▶ _Prompt_
Which lines of the records contain "LegalTech"? Collect every one of them.

▶ _Data items_
Start of Block

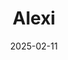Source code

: ---  
layout: startup_page  
title: "Alexi"  
id: "alexi.com"  
permalink: "/alexialexi.com02112025/"  
website: "https://www.alexi.com/"  
funding_round: "Debt"  
funding_amount: "CAD$4.5M"  
investors: "TD Innovation Partners"  
about: "Alexi is an AI-powered litigation platform providing legal teams with high-quality research memos, pinpointing crucial legal issues and arguments, and automating routine litigation tasks. Using proprietary AI technology, Alexi equips litigators with essential legal skills, allowing them to focus on strategy and high-value work."  
markets: "AI, LegalTech"  
hq: "Toronto, Ontario, Canada"  
founded_year: "2017"  
linkedin: "https://ca.linkedin.com/company/alexilawhq"  
twitter: ""  
instagram: ""  
facebook: ""  
crunchbase: ""  
pitchbook: ""  

date_display: "11-Feb-2025"  
date: "2025-02-11"

# SEO Optimization  
meta_title: "Alexi - Debt Funding (CAD$4.5M)"  
meta_description: "Alexi, Alexi is an AI-powered litigation platform providing legal teams with high-quality research memos, pinpointing crucial legal issues and arguments, and..."  
meta_keywords: "Alexi, AI, LegalTech, Debt funding"  
canonical_url: "https://startup.projectstartups.com/alexialexi.com02112025/"  
---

End of Block

▶ _Exercise output_
markets: "AI, LegalTech"  
meta_keywords: "Alexi, AI, LegalTech, Debt funding"  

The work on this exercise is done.